* _Work instruction_
The stretch from the line with "Emotional Distress, Suicidal" through the line with "values (i.e., NaN)" in the records below: write it out exactly, and nothing else.

╭─ Entries provided

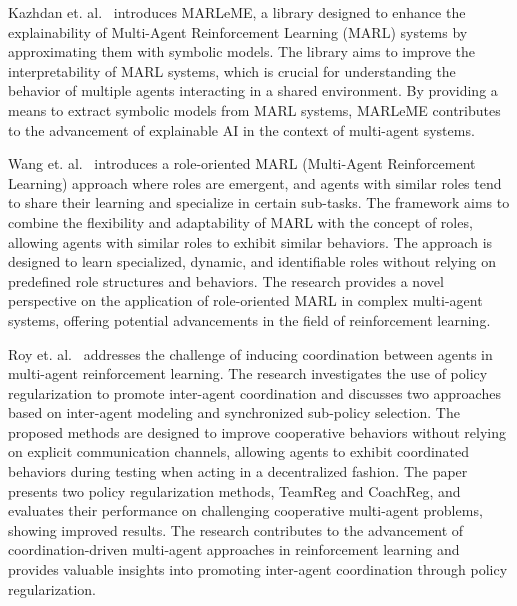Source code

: \documentclass[runningheads]{llncs}
\begin{document}
Kazhdan et. al.~\cite{Kazhdan2020} introduces MARLeME, a library designed to enhance the explainability of Multi-Agent Reinforcement Learning (MARL) systems by approximating them with symbolic models. The library aims to improve the interpretability of MARL systems, which is crucial for understanding the behavior of multiple agents interacting in a shared environment. By providing a means to extract symbolic models from MARL systems, MARLeME contributes to the advancement of explainable AI in the context of multi-agent systems.

Wang et. al.~\cite{Wang2020} introduces a role-oriented MARL (Multi-Agent Reinforcement Learning) approach where roles are emergent, and agents with similar roles tend to share their learning and specialize in certain sub-tasks. The framework aims to combine the flexibility and adaptability of MARL with the concept of roles, allowing agents with similar roles to exhibit similar behaviors. The approach is designed to learn specialized, dynamic, and identifiable roles without relying on predefined role structures and behaviors. The research provides a novel perspective on the application of role-oriented MARL in complex multi-agent systems, offering potential advancements in the field of reinforcement learning.

Roy et. al.~\cite{Roy2020} addresses the challenge of inducing coordination between agents in multi-agent reinforcement learning. The research investigates the use of policy regularization to promote inter-agent coordination and discusses two approaches based on inter-agent modeling and synchronized sub-policy selection. The proposed methods are designed to improve cooperative behaviors without relying on explicit communication channels, allowing agents to exhibit coordinated behaviors during testing when acting in a decentralized fashion. The paper presents two policy regularization methods, TeamReg and CoachReg, and evaluates their performance on challenging cooperative multi-agent problems, showing improved results. The research contributes to the advancement of coordination-driven multi-agent approaches in reinforcement learning and provides valuable insights into promoting inter-agent coordination through policy regularization.
\end{document}
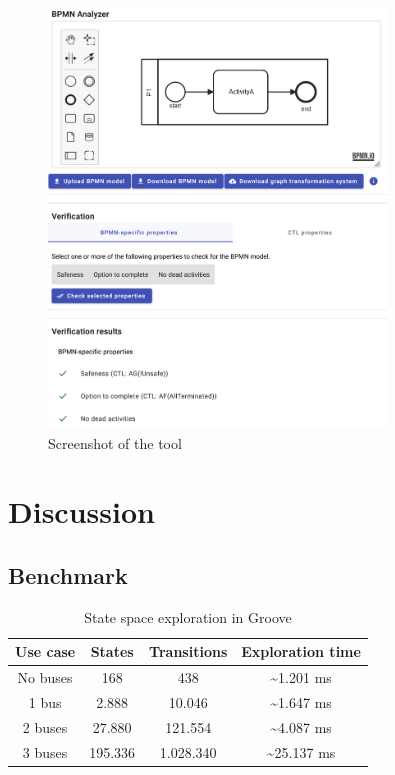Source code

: \documentclass[runningheads]{llncs}
\begin{document}
\begin{figure}[ht]
    \centering
    \includegraphics[width=0.8\textwidth]{images/impl.png}
    \caption{Screenshot of the tool}
    \label{fig:implScreenshot}
\end{figure}

\section{Discussion}

\subsection{Benchmark}

\begin{table}[ht]
\centering

\begin{tabular}{|c || c | c | c |}
 \hline
 Use case & States & Transitions & Exploration time \\
 \hline\hline
 No buses & 168 & 438 & \textasciitilde 1.201 ms \\
 \hline
 1 bus & 2.888 & 10.046 & \textasciitilde 1.647 ms \\
 \hline
 2 buses & 27.880 & 121.554 & \textasciitilde 4.087 ms \\
 \hline
 3 buses & 195.336 & 1.028.340 & \textasciitilde 25.137 ms \\
 \hline
\end{tabular}
\caption[State space exploration in Groove]{State space exploration in Groove}
\label{table:grooveRuntime}
\end{table}
\end{document}
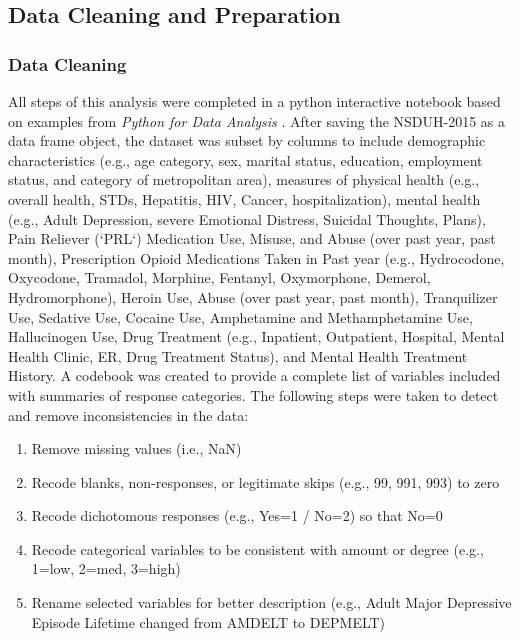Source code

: \documentclass[sigconf]{acmart}
\begin{document}
\subsection{Data Cleaning and Preparation }

\subsubsection{Data Cleaning}
All steps of this analysis were completed in a python interactive notebook 
based on examples from \emph{Python for Data Analysis} \cite{mckinney17}. 
After saving the NSDUH-2015 as a data frame object, the dataset was subset 
by columns to include demographic characteristics (e.g., age category, sex, 
marital status, education, employment status, and category of metropolitan 
area), measures of physical health (e.g., overall health, STDs, Hepatitis, 
HIV, Cancer, hospitalization), mental health (e.g., Adult Depression, severe
Emotional Distress, Suicidal Thoughts, Plans), Pain Reliever (`PRL`) 
Medication Use, Misuse, and Abuse (over past year, past month), Prescription 
Opioid Medications Taken in Past year (e.g., Hydrocodone, Oxycodone, Tramadol, 
Morphine, Fentanyl, Oxymorphone, Demerol, Hydromorphone), Heroin Use, Abuse 
(over past year, past month), Tranquilizer Use, Sedative Use, Cocaine Use, 
Amphetamine and Methamphetamine Use, Hallucinogen Use, Drug Treatment (e.g., 
Inpatient, Outpatient, Hospital, Mental Health Clinic, ER, Drug Treatment 
Status), and Mental Health Treatment History. A codebook was created to 
provide a complete list of variables included with summaries of response 
categories. The following steps were taken to detect and remove 
inconsistencies in the data:
\begin{enumerate}
  \item Remove missing values (i.e., NaN) 
  \item Recode blanks, non-responses, or legitimate skips (e.g., 99, 991, 
  993) to zero  
  \item Recode dichotomous responses (e.g., Yes=1 / No=2) so that No=0
  \item Recode categorical variables to be consistent with amount or degree 
  (e.g., 1=low, 2=med, 3=high)
   \item Rename selected variables for better description (e.g., 
   Adult Major Depressive Episode Lifetime changed from AMDELT to DEPMELT)
\end{enumerate}
\end{document}
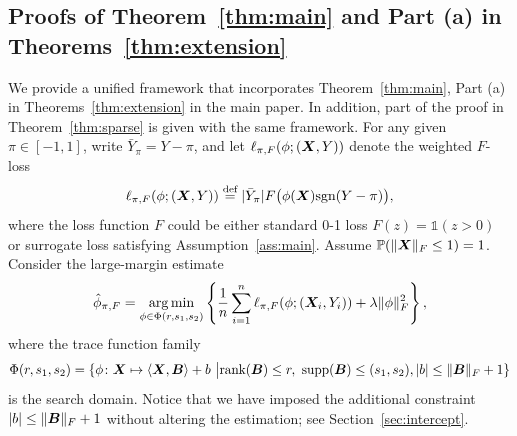 \documentclass[11pt]{article}
\theoremstyle{plain}
\theoremstyle{definition}
\def\sign{\textup{sgn}}
\def\shift{\bar Y_\pi}
\begin{document}
\subsection{Proofs of Theorem~\ref{thm:main} and Part (a) in Theorems~\ref{thm:extension}}\label{sec:sign}
We provide a unified framework that incorporates Theorem~\ref{thm:main}, Part (a) in Theorems~\ref{thm:extension} in the main paper. In addition, part of the proof in Theorem~\ref{thm:sparse} is given with the same framework.  For any given $\pi\in[-1,1]$, write $\shift=Y-\pi$, and let $\ell_{\pi,F}(\phi; (\bm X, Y))$ denote the weighted $F$-loss
\[
\ell_{\pi,F}(\phi; (\mX, Y))\stackrel{\text{def}}{=}|\shift| F\big(\phi(\mX)\sign(Y-\pi)\big),
\]
where the loss function $F$ could be either standard 0-1 loss $F(z)=\mathds{1}(z>0)$ or surrogate loss satisfying Assumption~\ref{ass:main}. Assume $\mathbb{P}(\lVert\bm X\rVert_F\leq 1)=1$. Consider the large-margin estimate
\begin{align}
\hat \phi_{\pi,F}=\operatorname*{arg\,min}_{\phi \in\Phi(r,s_1,s_2)}\left\{ {1\over n}\sum_{i=1}^n \ell_{\pi,F}(\phi; (\bm X_i,Y_i))+ \lambda \lVert\phi\rVert_F^2\right\},
\end{align}
where the trace function family
\[
\Phi(r,s_1,s_2)=\{\phi\colon \bm X\mapsto \langle \bm X, \bm B \rangle +b \ \big| \text{rank}(\bm B)\leq r,\  \text{supp}(\bm B)\leq (s_1,s_2), |b|\leq \lVert\bm B\rVert_F+1\}
\]
is the search domain. Notice that we have imposed the additional constraint $|b|\leq \lVert\bm B\rVert_F+1$ without altering the estimation; see Section~\ref{sec:intercept}.
\end{document}
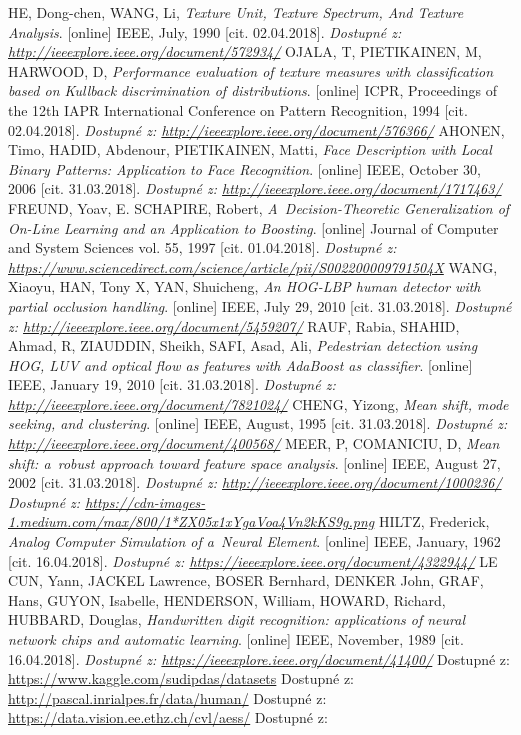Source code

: \begin{thebibliography}{99}
 	 HE, Dong-chen, WANG, Li, \textit{Texture Unit, Texture Spectrum, And Texture Analysis}. [online] IEEE, July, 1990 [cit. 02.04.2018]. 
 		\textit{Dostupné z: \url{http://ieeexplore.ieee.org/document/572934/}}
 	 OJALA, T, PIETIKAINEN, M, HARWOOD, D, \textit{Performance evaluation of texture measures with classification based on Kullback discrimination of distributions}. [online] ICPR, Proceedings of the 12th IAPR International Conference on Pattern Recognition, 1994 [cit. 02.04.2018]. 
 		\textit{Dostupné z: \url{http://ieeexplore.ieee.org/document/576366/}}
	 AHONEN, Timo, HADID, Abdenour, PIETIKAINEN, Matti, \textit{Face Description with Local Binary Patterns: Application to Face Recognition}. [online] IEEE, October 30, 2006 [cit. 31.03.2018]. 
 		\textit{Dostupné z: \url{http://ieeexplore.ieee.org/document/1717463/}}
 	 FREUND, Yoav, E. SCHAPIRE, Robert, \textit{A~Decision-Theoretic Generalization of On-Line Learning and an Application to Boosting}. [online] Journal of Computer and System Sciences vol. 55, 1997 [cit. 01.04.2018]. 
 		\textit{Dostupné z: \url{https://www.sciencedirect.com/science/article/pii/S002200009791504X}}
 	 WANG, Xiaoyu, HAN, Tony X, YAN, Shuicheng, \textit{An HOG-LBP human detector with partial occlusion handling}. [online] IEEE, July 29, 2010 [cit. 31.03.2018]. 
 		\textit{Dostupné z: \url{http://ieeexplore.ieee.org/document/5459207/}}
 	 RAUF, Rabia, SHAHID, Ahmad, R, ZIAUDDIN, Sheikh, SAFI, Asad, Ali, \textit{Pedestrian detection using HOG, LUV and optical flow as features with AdaBoost as classifier}. [online] IEEE, January 19, 2010 [cit. 31.03.2018]. 
 		\textit{Dostupné z: \url{http://ieeexplore.ieee.org/document/7821024/}}
 	 CHENG, Yizong, \textit{Mean shift, mode seeking, and clustering}. [online] IEEE, August, 1995 [cit. 31.03.2018]. 
 		\textit{Dostupné z: \url{http://ieeexplore.ieee.org/document/400568/}}
 	 MEER, P, COMANICIU, D, \textit{Mean shift: a~robust approach toward feature space analysis}. [online] IEEE, August 27, 2002 [cit. 31.03.2018]. 
 		\textit{Dostupné z: \url{http://ieeexplore.ieee.org/document/1000236/}}
	 \textit{Dostupné z: \url{https://cdn-images-1.medium.com/max/800/1*ZX05x1xYgaVoa4Vn2kKS9g.png}}
	 HILTZ, Frederick, \textit{Analog Computer Simulation of a~Neural Element}. [online] IEEE, January, 1962 [cit. 16.04.2018]. 
 	\textit{Dostupné z: \url{https://ieeexplore.ieee.org/document/4322944/}}
 	 LE CUN, Yann, JACKEL Lawrence, BOSER Bernhard, DENKER John, GRAF, Hans, GUYON, Isabelle, HENDERSON, William, HOWARD, Richard, HUBBARD, Douglas, \textit{Handwritten digit recognition: applications of neural network chips and automatic learning}. [online] IEEE, November, 1989 [cit. 16.04.2018]. 
 	\textit{Dostupné z: \url{https://ieeexplore.ieee.org/document/41400/}}
 	 Dostupné z: \url{https://www.kaggle.com/sudipdas/datasets}
 	 Dostupné z: \url{http://pascal.inrialpes.fr/data/human/}
 	 Dostupné z: \url{https://data.vision.ee.ethz.ch/cvl/aess/}
 	 Dostupné z:  


\end{thebibliography}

╰─

* _Your solution_
Emotional Distress, Suicidal Thoughts, Plans), Pain Reliever (`PRL`) 
Medication Use, Misuse, and Abuse (over past year, past month), Prescription 
Opioid Medications Taken in Past year (e.g., Hydrocodone, Oxycodone, Tramadol, 
Morphine, Fentanyl, Oxymorphone, Demerol, Hydromorphone), Heroin Use, Abuse 
(over past year, past month), Tranquilizer Use, Sedative Use, Cocaine Use, 
Amphetamine and Methamphetamine Use, Hallucinogen Use, Drug Treatment (e.g., 
Inpatient, Outpatient, Hospital, Mental Health Clinic, ER, Drug Treatment 
Status), and Mental Health Treatment History. A codebook was created to 
provide a complete list of variables included with summaries of response 
categories. The following steps were taken to detect and remove 
inconsistencies in the data:
\begin{enumerate}
  \item Remove missing values (i.e., NaN) 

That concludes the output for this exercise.